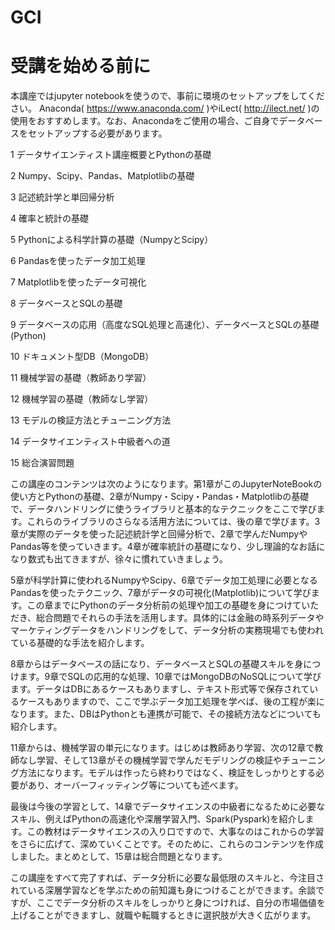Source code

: GCI
=======

# 受講を始める前に

本講座ではjupyter notebookを使うので、事前に環境のセットアップをしてください。
Anaconda( https://www.anaconda.com/ )やiLect( http://ilect.net/ )の使用をおすすめします。なお、Anacondaをご使用の場合、ご自身でデータベースをセットアップする必要があります。


1 データサイエンティスト講座概要とPythonの基礎

2 Numpy、Scipy、Pandas、Matplotlibの基礎

3 記述統計学と単回帰分析

4 確率と統計の基礎

5 Pythonによる科学計算の基礎（NumpyとScipy）

6 Pandasを使ったデータ加工処理

7 Matplotlibを使ったデータ可視化

8 データベースとSQLの基礎

9 データベースの応用（高度なSQL処理と高速化）、データベースとSQLの基礎 (Python)

10 ドキュメント型DB（MongoDB）

11 機械学習の基礎（教師あり学習）

12 機械学習の基礎（教師なし学習）

13 モデルの検証方法とチューニング方法

14 データサイエンティスト中級者への道

15 総合演習問題


この講座のコンテンツは次のようになります。第1章がこのJupyterNoteBookの使い方とPythonの基礎、2章がNumpy・Scipy・Pandas・Matplotlibの基礎で、データハンドリングに使うライブラリと基本的なテクニックをここで学びます。これらのライブラリのさらなる活用方法については、後の章で学びます。3章が実際のデータを使った記述統計学と回帰分析で、2章で学んだNumpyやPandas等を使っていきます。4章が確率統計の基礎になり、少し理論的なお話になり数式も出てきますが、徐々に慣れていきましょう。

5章が科学計算に使われるNumpyやScipy、6章でデータ加工処理に必要となるPandasを使ったテクニック、7章がデータの可視化(Matplotlib)について学びます。この章までにPythonのデータ分析前の処理や加工の基礎を身につけていただき、総合問題でそれらの手法を活用します。具体的には金融の時系列データやマーケティングデータをハンドリングをして、データ分析の実務現場でも使われている基礎的な手法を紹介します。

8章からはデータベースの話になり、データベースとSQLの基礎スキルを身につけます。9章でSQLの応用的な処理、10章ではMongoDBのNoSQLについて学びます。データはDBにあるケースもありますし、テキスト形式等で保存されているケースもありますので、ここで学ぶデータ加工処理を学べば、後の工程が楽になります。また、DBはPythonとも連携が可能で、その接続方法などについても紹介します。

11章からは、機械学習の単元になります。はじめは教師あり学習、次の12章で教師なし学習、そして13章がその機械学習で学んだモデリングの検証やチューニング方法になります。モデルは作ったら終わりではなく、検証をしっかりとする必要があり、オーバーフィッティング等についても述べます。

最後は今後の学習として、14章でデータサイエンスの中級者になるために必要なスキル、例えばPythonの高速化や深層学習入門、Spark(Pyspark)を紹介します。この教材はデータサイエンスの入り口ですので、大事なのはこれからの学習をさらに広げて、深めていくことです。そのために、これらのコンテンツを作成しました。まとめとして、15章は総合問題となります。

この講座をすべて完了すれば、データ分析に必要な最低限のスキルと、今注目されている深層学習などを学ぶための前知識も身につけることができます。余談ですが、ここでデータ分析のスキルをしっかりと身につければ、自分の市場価値を上げることができますし、就職や転職するときに選択肢が大きく広がります。
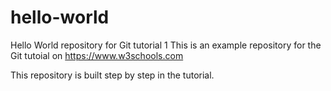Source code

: # hello-world
Hello World repository for Git tutorial 1
This is an example repository for the Git tutoial on https://www.w3schools.com

This repository is built step by step in the tutorial.

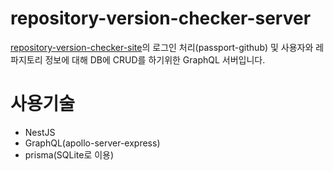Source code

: # repository-version-checker-server

[repository-version-checker-site](https://github.com/read0more/repository-version-checker-site)의 로그인 처리(passport-github) 및 사용자와 레파지토리 정보에 대해 DB에 CRUD를 하기위한 GraphQL 서버입니다.

# 사용기술

- NestJS
- GraphQL(apollo-server-express)
- prisma(SQLite로 이용)

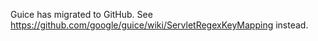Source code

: Guice has migrated to GitHub.  See https://github.com/google/guice/wiki/ServletRegexKeyMapping instead.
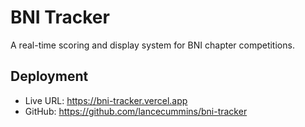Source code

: # BNI Tracker

A real-time scoring and display system for BNI chapter competitions.

## Deployment
- Live URL: https://bni-tracker.vercel.app
- GitHub: https://github.com/lancecummins/bni-tracker
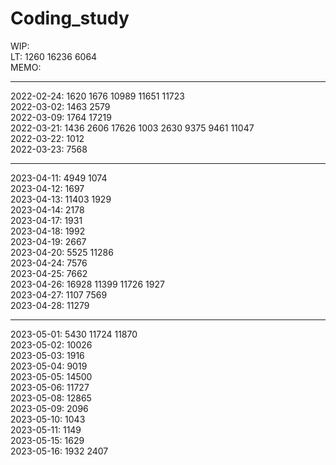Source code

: # Coding_study </br>

WIP: </br>
LT: 1260 16236 6064 </br>
MEMO: </br>

---

2022-02-24: 1620 1676 10989 11651 11723 </br>
2022-03-02: 1463 2579 </br>
2022-03-09: 1764 17219 </br>
2022-03-21: 1436 2606 17626 1003 2630 9375 9461 11047 </br>
2022-03-22: 1012 </br>
2022-03-23: 7568 </br>

---

2023-04-11: 4949 1074 </br>
2023-04-12: 1697 </br>
2023-04-13: 11403 1929 </br>
2023-04-14: 2178 </br>
2023-04-17: 1931 </br>
2023-04-18: 1992 </br>
2023-04-19: 2667 </br>
2023-04-20: 5525 11286 </br>
2023-04-24: 7576 </br>
2023-04-25: 7662 </br>
2023-04-26: 16928 11399 11726 1927 </br>
2023-04-27: 1107 7569 </br>
2023-04-28: 11279 </br>

---

2023-05-01: 5430 11724 11870 </br>
2023-05-02: 10026 </br>
2023-05-03: 1916 </br>
2023-05-04: 9019 </br>
2023-05-05: 14500 </br>
2023-05-06: 11727 </br>
2023-05-08: 12865 </br>
2023-05-09: 2096 </br>
2023-05-10: 1043 </br>
2023-05-11: 1149 </br>
2023-05-15: 1629 </br>
2023-05-16: 1932 2407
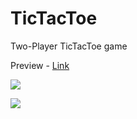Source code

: # TicTacToe

Two-Player TicTacToe game

Preview - [Link](https://avastium.dev/tictactoe)

![](https://i.imgur.com/tftrypl.png)

![](https://i.imgur.com/Jp8nWtA.png)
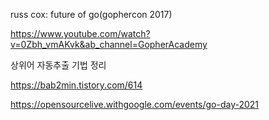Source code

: russ cox: future of go(gophercon 2017)

https://www.youtube.com/watch?v=0Zbh_vmAKvk&ab_channel=GopherAcademy

상위어 자동추출 기법 정리

https://bab2min.tistory.com/614

https://opensourcelive.withgoogle.com/events/go-day-2021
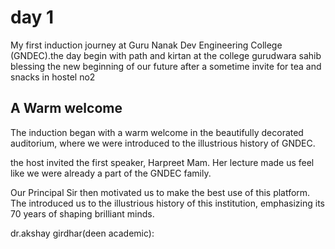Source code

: # day 1
My first induction journey at Guru Nanak Dev Engineering College (GNDEC).the day begin with path and kirtan at the college gurudwara sahib blessing the new beginning of our future after a sometime invite for tea and snacks in hostel no2
## A Warm welcome ##
The induction began with a warm welcome in the beautifully decorated auditorium, where we were introduced to the illustrious history of GNDEC. 

the host invited the first speaker, Harpreet Mam. Her lecture made us feel like we were already a part of the GNDEC family.

Our Principal Sir then motivated us to make the best use of this platform. The  introduced us to the illustrious history of this institution, emphasizing its 70 years of shaping brilliant minds.

dr.akshay girdhar(deen academic):
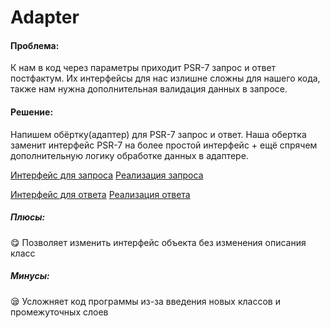 # Adapter

#### Проблема:

К нам в код через параметры приходит PSR-7 запрос и ответ постфактум.
Их интерфейсы для нас излишне сложны для нашего кода, также нам нужна
дополнительная валидация данных в запросе.

#### Решение:

Напишем обёртку(адаптер) для PSR-7 запрос и ответ. Наша обертка заменит
интерфейс PSR-7 на более простой интерфейс + ещё спрячем дополнительную логику
обработке данных в адаптере.

[Интерфейс для запроса](../AbstractFactory/RequestInterface.php)
[Реализация запроса](../AbstractFactory/Communicators/Json/Request.php)

[Интерфейс для ответа](../AbstractFactory/ResponseInterface.php)
[Реализация ответа](../AbstractFactory/Communicators/Json/Response.php)

##### Плюсы:

😋 Позволяет изменить интерфейс объекта без изменения описания класс

##### Минусы:

😪 Усложняет код программы из-за введения новых классов и промежуточных слоев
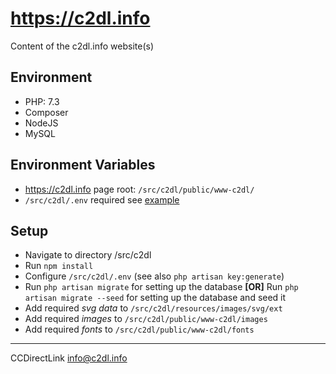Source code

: # https://c2dl.info

Content of the c2dl.info website(s)

## Environment

- PHP: 7.3
- Composer
- NodeJS
- MySQL

## Environment Variables

- <https://c2dl.info> page root: `/src/c2dl/public/www-c2dl/`
- `/src/c2dl/.env` required see [example](/src/c2dl/.env.example)

## Setup

- Navigate to directory /src/c2dl
- Run `npm install`
- Configure `/src/c2dl/.env` (see also `php artisan key:generate`)
- Run `php artisan migrate` for setting up the database
**[OR]** Run `php artisan migrate --seed` for setting up the database and seed it
- Add required *svg data* to `/src/c2dl/resources/images/svg/ext`
- Add required *images* to `/src/c2dl/public/www-c2dl/images`
- Add required *fonts* to `/src/c2dl/public/www-c2dl/fonts`

-------

CCDirectLink <info@c2dl.info>
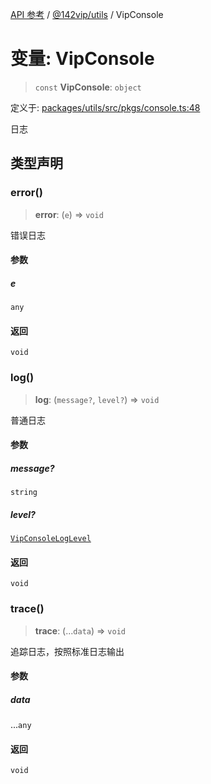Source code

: [API 参考](../wiki/Home) / [@142vip/utils](../wiki/@142vip.utils) / VipConsole

# 变量: VipConsole

> `const` **VipConsole**: `object`

定义于: [packages/utils/src/pkgs/console.ts:48](https://github.com/142vip/core-x/blob/58a4aca72f73ebc92491a458c9b83754486dc296/packages/utils/src/pkgs/console.ts#L48)

日志

## 类型声明

### error()

> **error**: (`e`) => `void`

错误日志

#### 参数

##### e

`any`

#### 返回

`void`

### log()

> **log**: (`message?`, `level?`) => `void`

普通日志

#### 参数

##### message?

`string`

##### level?

[`VipConsoleLogLevel`](../wiki/@142vip.utils.%E6%9E%9A%E4%B8%BE.VipConsoleLogLevel)

#### 返回

`void`

### trace()

> **trace**: (...`data`) => `void`

追踪日志，按照标准日志输出

#### 参数

##### data

...`any`

#### 返回

`void`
* * *
◆ Exercise directions ◆
Everything above from the line with "- GraphQL(apollo-server-express)" through the line with "LT: 1260 16236 6064 </br>" should be retyped exactly, and nothing else; omit pictures.

◆ Written answer ◆
- GraphQL(apollo-server-express)
- prisma(SQLite로 이용)

Source code

: Guice has migrated to GitHub.  See https://github.com/google/guice/wiki/ServletRegexKeyMapping instead.
Source code

: # BNI Tracker

A real-time scoring and display system for BNI chapter competitions.

## Deployment
- Live URL: https://bni-tracker.vercel.app
- GitHub: https://github.com/lancecummins/bni-tracker
Source code

: # Coding_study </br>

WIP: </br>
LT: 1260 16236 6064 </br>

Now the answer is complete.